Capítulo II – A Trajetória da Assistência Social na Estrutura do Sistema de

1. Assistência Social Pública : A emergência no contexto da questão

Um dos desdobramentos da questão social no Brasil foi gerado no meio rural e os equacionamentos foram sendo feitos visando a grande propriedade. A diferença marcante fica por conta da tardia abolição da escravatura - feita sem qualquer integração da população especialmente pela disponibilidade da mão-de-obra negra que deixa de ser interessante para a classe dominante - e pela intensificação do processo de imigração européia, deixando uma herança social no momento mesmo da industrialização, gerando vários níveis de desigualdade que juntamente com a pobreza, vão se reproduzindo e se avolumando.
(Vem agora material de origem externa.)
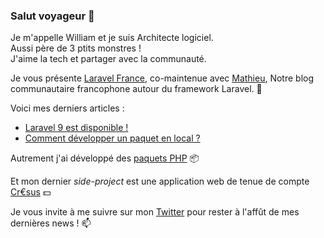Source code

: ### Salut voyageur 👋

Je m'appelle William et je suis Architecte logiciel.  
Aussi père de 3 ptits monstres !  
J'aime la tech et partager avec la communauté.  

Je vous présente [Laravel France](https://laravel-france.com/), co-maintenue avec [Mathieu](https://github.com/DeGraciaMathieu),
Notre blog communautaire francophone autour du framework Laravel. 🚀

Voici mes derniers articles :
+ [Laravel 9 est disponible !](https://laravel-france.com/posts/laravel-9-est-disponible)
+ [Comment développer un paquet en local ?](https://laravel-france.com/posts/comment-developper-un-paquet-en-local)

Autrement j'ai développé des [paquets PHP](https://github.com/neoshiftlab) 📦

Et mon dernier _side-project_ est une application web de tenue de compte [Cr€sus](https://github.com/william-suppo/cresus) 💵

Je vous invite à me suivre sur mon [Twitter](https://twitter.com/williamsuppo) pour rester à l'affût de mes dernières news ! 📫

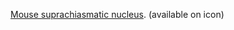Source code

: [Mouse suprachiasmatic nucleus](https://www.pnas.org/content/113/16/4512.abstract). (available on icon)
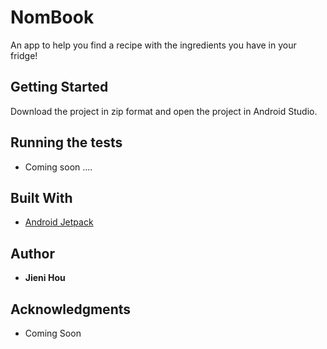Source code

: # NomBook

An app to help you find a recipe with the ingredients you have in your fridge!

## Getting Started

Download the project in zip format and open the project in Android Studio.

## Running the tests

* Coming soon ....

## Built With

* [Android Jetpack](https://developer.android.com/jetpack)

## Author

* **Jieni Hou**

## Acknowledgments

* Coming Soon
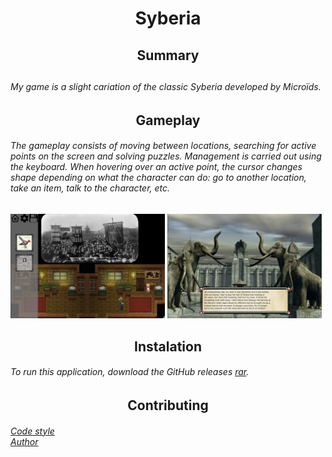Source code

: <h1 align="center">Syberia</h1>

<h2 align = "center">Summary<h2>
<h6>My game is a slight cariation of the classic Syberia 
developed by Microïds.</h6>

<h2 align="center"> Gameplay</h2>
<h6>The gameplay consists of moving between locations, 
searching for active points on the screen and solving puzzles.
Management is carried out using the keyboard. When hovering 
over an active point, the cursor changes shape depending on 
what the character can do: go to another location, take an 
item, talk to the character, etc.</h6>

<p>
<img src="sources/for_readme1.png" width=49% alt="picture1">
<img src="sources/for_readme2.png" width = 49% alt="picture2">
</p>

<h2 align="center"> Instalation</h2>
<h6>To run this application, download the GitHub releases
<a href = "https://github.com/Lenson423/Syberia/releases/tag/final">rar</a>.</h6>

<h2 align="center">Contributing</h2>
<h6><a href = "https://github.com/yandex/CMICOT/blob/master/CPP_STYLE_GUIDE.md">Code style</a><br>
<a href = "https://github.com/Lenson423">Author</a></h6>

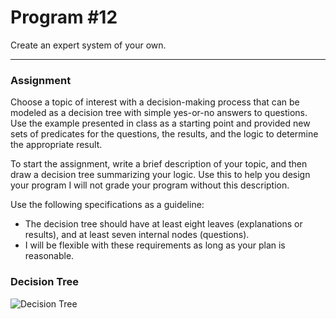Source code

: # Program \#12  
Create an expert system of your own.

---

### Assignment
Choose a topic of interest with a decision-making process that can be modeled
as a decision tree with simple yes-or-no answers to questions. Use the example
presented in class as a starting point and provided new sets of predicates for
the questions, the results, and the logic to determine the appropriate result.

To start the assignment, write a brief description of your topic, and then draw
a decision tree summarizing your logic. Use this to help you design your program
I will not grade your program without this description.

Use the following specifications as a guideline:
* The decision tree should have at least eight leaves (explanations or results), and at least seven internal
nodes (questions).
* I will be flexible with these requirements as long as your
plan is reasonable.

### Decision Tree
![Decision Tree](ExpertSystem.png)
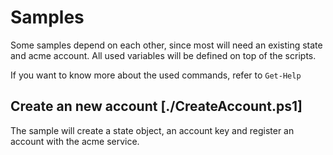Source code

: # Samples

Some samples depend on each other, since most will need an existing state and acme account.
All used variables will be defined on top of the scripts.

If you want to know more about the used commands, refer to `Get-Help`

## Create an new account [./CreateAccount.ps1]

The sample will create a state object, an account key and register an account with the acme service.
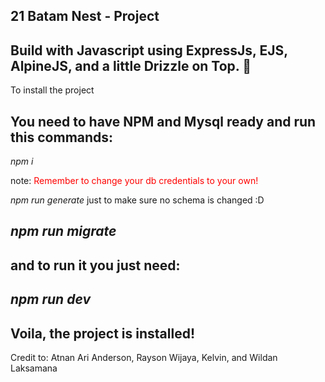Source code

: 21 Batam Nest - Project
-
Build with Javascript using ExpressJs, EJS, AlpineJS, and a little Drizzle on Top. 🚀
-
To install the project

You need to have NPM and Mysql ready and run this commands:
-
*npm i*

note: <font color="red">Remember to change your db credentials to your own!</font>

*npm run generate* just to make sure no schema is changed :D

*npm run migrate*
-
and to run it you just need:
-
*npm run dev*
-
Voila, the project is installed!
-
Credit to: Atnan Ari Anderson, Rayson Wijaya, Kelvin, and Wildan Laksamana
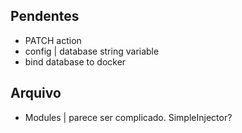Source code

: ## Pendentes

- PATCH action
- config | database string variable
- bind database to docker

## Arquivo

- Modules | parece ser complicado. SimpleInjector?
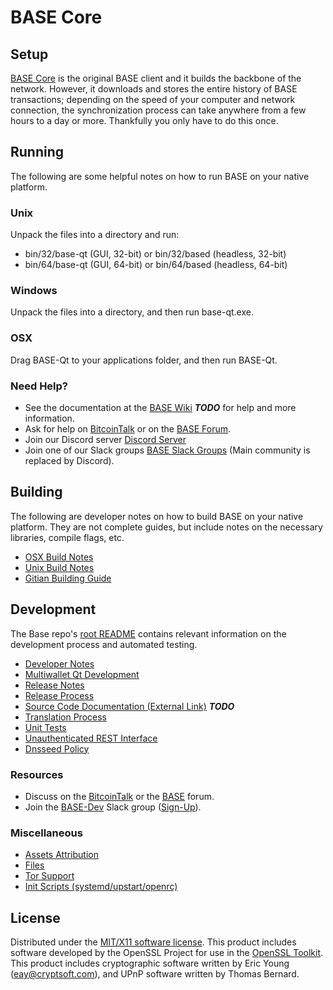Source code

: BASE Core
=====================

Setup
---------------------
[BASE Core](http://base.org/wallet) is the original BASE client and it builds the backbone of the network. However, it downloads and stores the entire history of BASE transactions; depending on the speed of your computer and network connection, the synchronization process can take anywhere from a few hours to a day or more. Thankfully you only have to do this once.

Running
---------------------
The following are some helpful notes on how to run BASE on your native platform.

### Unix

Unpack the files into a directory and run:

- bin/32/base-qt (GUI, 32-bit) or bin/32/based (headless, 32-bit)
- bin/64/base-qt (GUI, 64-bit) or bin/64/based (headless, 64-bit)

### Windows

Unpack the files into a directory, and then run base-qt.exe.

### OSX

Drag BASE-Qt to your applications folder, and then run BASE-Qt.

### Need Help?

* See the documentation at the [BASE Wiki](https://en.bitcoin.it/wiki/Main_Page) ***TODO***
for help and more information.
* Ask for help on [BitcoinTalk](https://bitcointalk.org/index.php?topic=1262920.0) or on the [BASE Forum](http://forum.base.org/).
* Join our Discord server [Discord Server](https://discord.base.org)
* Join one of our Slack groups [BASE Slack Groups](https://base.org/slack-logins/) (Main community is replaced by Discord).

Building
---------------------
The following are developer notes on how to build BASE on your native platform. They are not complete guides, but include notes on the necessary libraries, compile flags, etc.

- [OSX Build Notes](build-osx.md)
- [Unix Build Notes](build-unix.md)
- [Gitian Building Guide](gitian-building.md)

Development
---------------------
The Base repo's [root README](https://github.com/BASE-Project/BASE/blob/master/README.md) contains relevant information on the development process and automated testing.

- [Developer Notes](developer-notes.md)
- [Multiwallet Qt Development](multiwallet-qt.md)
- [Release Notes](release-notes.md)
- [Release Process](release-process.md)
- [Source Code Documentation (External Link)](https://dev.visucore.com/bitcoin/doxygen/) ***TODO***
- [Translation Process](translation_process.md)
- [Unit Tests](unit-tests.md)
- [Unauthenticated REST Interface](REST-interface.md)
- [Dnsseed Policy](dnsseed-policy.md)

### Resources

* Discuss on the [BitcoinTalk](https://bitcointalk.org/index.php?topic=1262920.0) or the [BASE](http://forum.base.org/) forum.
* Join the [BASE-Dev](https://base-dev.slack.com/) Slack group ([Sign-Up](https://base-dev.herokuapp.com/)).

### Miscellaneous
- [Assets Attribution](assets-attribution.md)
- [Files](files.md)
- [Tor Support](tor.md)
- [Init Scripts (systemd/upstart/openrc)](init.md)

License
---------------------
Distributed under the [MIT/X11 software license](http://www.opensource.org/licenses/mit-license.php).
This product includes software developed by the OpenSSL Project for use in the [OpenSSL Toolkit](https://www.openssl.org/). This product includes
cryptographic software written by Eric Young ([eay@cryptsoft.com](mailto:eay@cryptsoft.com)), and UPnP software written by Thomas Bernard.
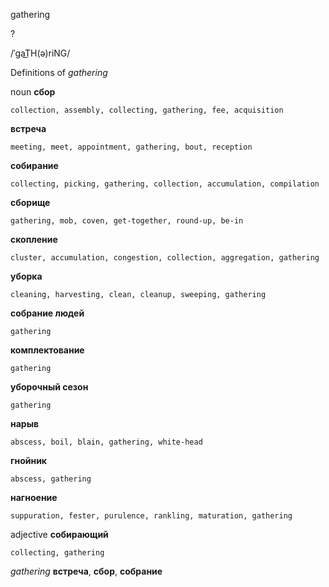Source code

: gathering

?

/ˈɡaT͟H(ə)riNG/

Definitions of _gathering_

noun
**сбор**

    collection, assembly, collecting, gathering, fee, acquisition
**встреча**

    meeting, meet, appointment, gathering, bout, reception
**собирание**

    collecting, picking, gathering, collection, accumulation, compilation
**сборище**

    gathering, mob, coven, get-together, round-up, be-in
**скопление**

    cluster, accumulation, congestion, collection, aggregation, gathering
**уборка**

    cleaning, harvesting, clean, cleanup, sweeping, gathering
**собрание людей**

    gathering
**комплектование**

    gathering
**уборочный сезон**

    gathering
**нарыв**

    abscess, boil, blain, gathering, white-head
**гнойник**

    abscess, gathering
**нагноение**

    suppuration, fester, purulence, rankling, maturation, gathering

adjective
**собирающий**

    collecting, gathering

_gathering_
**встреча**, **сбор**, **собрание**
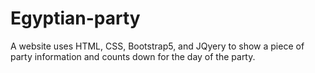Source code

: # Egyptian-party
A website uses HTML, CSS, Bootstrap5, and JQyery to show a piece of party information and counts down for the day of the party.
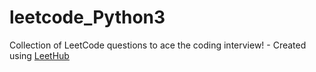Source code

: # leetcode_Python3
Collection of LeetCode questions to ace the coding interview! - Created using [LeetHub](https://github.com/QasimWani/LeetHub)
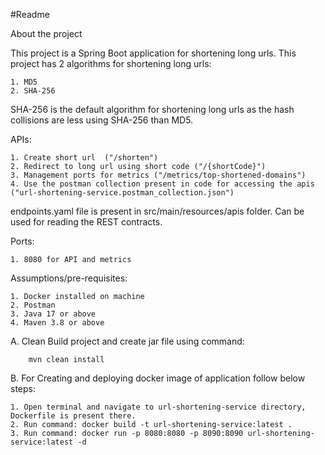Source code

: #Readme


About the project

This project is a Spring Boot application for shortening long urls.
This project has 2 algorithms for shortening long urls:

    1. MD5
    2. SHA-256

SHA-256 is the default algorithm for shortening long urls as the hash collisions are less using SHA-256 than MD5.

APIs:

    1. Create short url  ("/shorten")
    2. Redirect to long url using short code ("/{shortCode}")
    3. Management ports for metrics ("/metrics/top-shortened-domains")
    4. Use the postman collection present in code for accessing the apis ("url-shortening-service.postman_collection.json")

endpoints.yaml file is present in src/main/resources/apis folder. 
Can be used for reading the REST contracts.

Ports:

    1. 8080 for API and metrics

Assumptions/pre-requisites:

    1. Docker installed on machine
    2. Postman
    3. Java 17 or above
    4. Maven 3.8 or above

A. Clean Build project and create jar file using command: 
        
        mvn clean install

B. For Creating and deploying docker image of application follow below steps:

    1. Open terminal and navigate to url-shortening-service directory, Dockerfile is present there.
    2. Run command: docker build -t url-shortening-service:latest .
    3. Run command: docker run -p 8080:8080 -p 8090:8090 url-shortening-service:latest -d
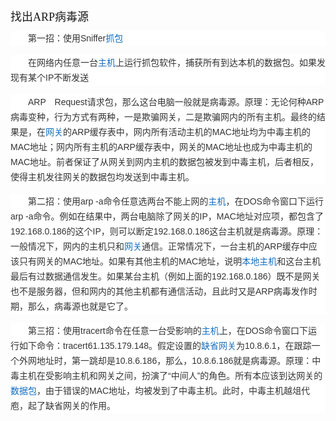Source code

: <div class="para-title level-3" label-module="para-title" style="clear:both;zoom:1;margin:20px 0px 12px;line-height:20px;font-size:18px;font-family:&quot;color:#333333;white-space:normal;background-color:#FFFFFF;">
	<h3 class="title-text" style="margin:0px;padding:0px;font-size:18px;font-weight:400;">
		找出ARP病毒源
	</h3>
</div>
<div class="para" label-module="para" style="font-size:14px;color:#333333;margin-bottom:15px;text-indent:2em;line-height:24px;zoom:1;font-family:arial, 宋体, sans-serif;white-space:normal;background-color:#FFFFFF;">
	第一招：使用Sniffer<a target="_blank" href="http://baike.baidu.com/item/%E6%8A%93%E5%8C%85" style="color:#136EC2;text-decoration-line:none;">抓包</a>
</div>
<div class="para" label-module="para" style="font-size:14px;color:#333333;margin-bottom:15px;text-indent:2em;line-height:24px;zoom:1;font-family:arial, 宋体, sans-serif;white-space:normal;background-color:#FFFFFF;">
	在网络内任意一台<a target="_blank" href="http://baike.baidu.com/item/%E4%B8%BB%E6%9C%BA" style="color:#136EC2;text-decoration-line:none;">主机</a>上运行抓包软件，捕获所有到达本机的数据包。如果发现有某个IP不断发送
</div>
<div class="para" label-module="para" style="font-size:14px;color:#333333;margin-bottom:15px;text-indent:2em;line-height:24px;zoom:1;font-family:arial, 宋体, sans-serif;white-space:normal;background-color:#FFFFFF;">
	ARP　Request请求包，那么这台电脑一般就是病毒源。原理：无论何种ARP病毒变种，行为方式有两种，一是欺骗网关，二是欺骗网内的所有主机。最终的结果是，在<a target="_blank" href="http://baike.baidu.com/item/%E7%BD%91%E5%85%B3" style="color:#136EC2;text-decoration-line:none;">网关</a>的ARP缓存表中，网内所有活动主机的MAC地址均为中毒主机的MAC地址；网内所有主机的ARP缓存表中，网关的MAC地址也成为中毒主机的MAC地址。前者保证了从网关到网内主机的数据包被发到中毒主机，后者相反，使得主机发往网关的数据包均发送到中毒主机。
</div>
<div class="para" label-module="para" style="font-size:14px;color:#333333;margin-bottom:15px;text-indent:2em;line-height:24px;zoom:1;font-family:arial, 宋体, sans-serif;white-space:normal;background-color:#FFFFFF;">
	第二招：使用arp -a命令任意选两台不能上网的<a target="_blank" href="http://baike.baidu.com/item/%E4%B8%BB%E6%9C%BA" style="color:#136EC2;text-decoration-line:none;">主机</a>，在DOS命令窗口下运行arp -a命令。例如在结果中，两台电脑除了网关的IP，MAC地址对应项，都包含了192.168.0.186的这个IP，则可以断定192.168.0.186这台主机就是病毒源。原理：一般情况下，网内的主机只和<a target="_blank" href="http://baike.baidu.com/item/%E7%BD%91%E5%85%B3" style="color:#136EC2;text-decoration-line:none;">网关</a>通信。正常情况下，一台主机的ARP缓存中应该只有网关的MAC地址。如果有其他主机的MAC地址，说明<a target="_blank" href="http://baike.baidu.com/item/%E6%9C%AC%E5%9C%B0%E4%B8%BB%E6%9C%BA" style="color:#136EC2;text-decoration-line:none;">本地主机</a>和这台主机最后有过数据通信发生。如果某台主机（例如上面的192.168.0.186）既不是网关也不是服务器，但和网内的其他主机都有通信活动，且此时又是ARP病毒发作时期，那么，病毒源也就是它了。
</div>
<div class="para" label-module="para" style="font-size:14px;color:#333333;margin-bottom:15px;text-indent:2em;line-height:24px;zoom:1;font-family:arial, 宋体, sans-serif;white-space:normal;background-color:#FFFFFF;">
	第三招：使用tracert命令在任意一台受影响的<a target="_blank" href="http://baike.baidu.com/item/%E4%B8%BB%E6%9C%BA" style="color:#136EC2;text-decoration-line:none;">主机</a>上，在DOS命令窗口下运行如下命令：tracert61.135.179.148。假定设置的<a target="_blank" href="http://baike.baidu.com/item/%E7%BC%BA%E7%9C%81%E7%BD%91%E5%85%B3" style="color:#136EC2;text-decoration-line:none;">缺省网关</a>为10.8.6.1，在跟踪一个外网地址时，第一跳却是10.8.6.186，那么，10.8.6.186就是病毒源。原理：中毒主机在受影响主机和网关之间，扮演了“中间人”的角色。所有本应该到达网关的<a target="_blank" href="http://baike.baidu.com/item/%E6%95%B0%E6%8D%AE%E5%8C%85" style="color:#136EC2;text-decoration-line:none;">数据包</a>，由于错误的MAC地址，均被发到了中毒主机。此时，中毒主机越俎代庖，起了缺省网关的作用。
</div>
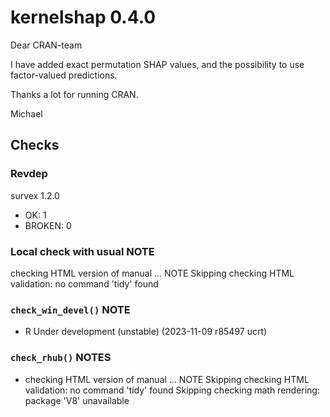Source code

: # kernelshap 0.4.0

Dear CRAN-team

I have added exact permutation SHAP values, and the possibility to use factor-valued predictions.

Thanks a lot for running CRAN.

Michael

## Checks

### Revdep

survex 1.2.0                                                                             
- OK: 1
- BROKEN: 0

### Local check with usual NOTE

checking HTML version of manual ... NOTE
  Skipping checking HTML validation: no command 'tidy' found
  
### `check_win_devel()` NOTE

- R Under development (unstable) (2023-11-09 r85497 ucrt)

### `check_rhub()` NOTES

* checking HTML version of manual ... NOTE
Skipping checking HTML validation: no command 'tidy' found
Skipping checking math rendering: package 'V8' unavailable

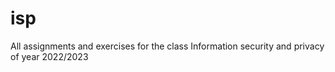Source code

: # isp
All assignments and exercises for the class Information security and privacy of year 2022/2023
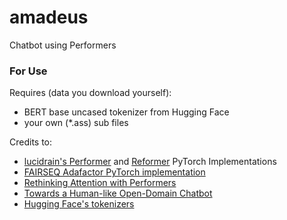 # amadeus
Chatbot using Performers

### For Use
Requires (data you download yourself):
- BERT base uncased tokenizer from Hugging Face
- your own (*.ass) sub files

Credits to:
- [lucidrain's Performer](https://github.com/lucidrains/performer-pytorch) and [Reformer](https://github.com/lucidrains/reformer-pytorch) PyTorch Implementations
- [FAIRSEQ Adafactor PyTorch implementation](https://github.com/pytorch/fairseq)
- [Rethinking Attention with Performers](https://ai.googleblog.com/2020/10/rethinking-attention-with-performers.html)
- [Towards a Human-like Open-Domain Chatbot](https://arxiv.org/abs/2001.09977)
- [Hugging Face's tokenizers](https://github.com/huggingface/tokenizers)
Esta reprodução vai mantendo o parâmetro de sociedade desigual que se constrói em cima dos monopólios, primeiro da terra e posteriormente dos monopólios chamados do consumo moderno na época da segunda revolução industrial, caracterizando então um traço de persistência, como nos mostra Henrique (1999), que faz parte de nossa herança. Ou seja,

o monopólio da terra está no centro da miséria rural e teve largas conseqüências na pobreza do mundo urbano, especialmente porque não houve uma estrutura agrária que tenha democratizado a estrutura de reprodução e, além da ausência de um sistema de proteção social, o poder econômico foi reforçado para os donos da terra com a modernização conservadora.

A exclusão do campo reproduz a pobreza e a miséria pela abundante disponibilidade de mão-de-obra no mercado urbano, gerando grandes demandas sociais, configurando a evolução da questão social e a necessidade de inserção do Estado se dando no cenário da constituição do mercado de trabalho nos principais centros urbanos, especialmente pela luta do operariado denunciando a exploração a que eram submetidos e o caráter secundarizado do trabalho. Este cenário fertilizou um campo propício para a emergência do serviço social na década de 30, cujo desenvolvimento, em sua gênese, voltou-se para o controle social da força de trabalho, imperativo para a garantia da manutenção da ordem pública25. Assim, o

surgimento do serviço social, como um departamento da Ação Social Católica, se deu no bojo do enfrentamento da questão social com a expansão do proletariado, como mecanismo de alívio dos problemas sociais, peculiares ao início da industrialização no nosso país. Dito de outra forma, a origem da assistência social esteve imbricada e assentada no desenvolvimento capitalista industrial e na expansão urbana, razão pela qual os fenômenos da questão social, passaram a ser sua base de atuação26.

Em face da ausência do Estado e de sua incapacidade de implementar políticas sociais eficazes, a repressão policial e as ações assistenciais (caridade) assentadas nos princípios da Igreja Católica, foram as respostas oferecidas para a efetivação de um almejado controle social.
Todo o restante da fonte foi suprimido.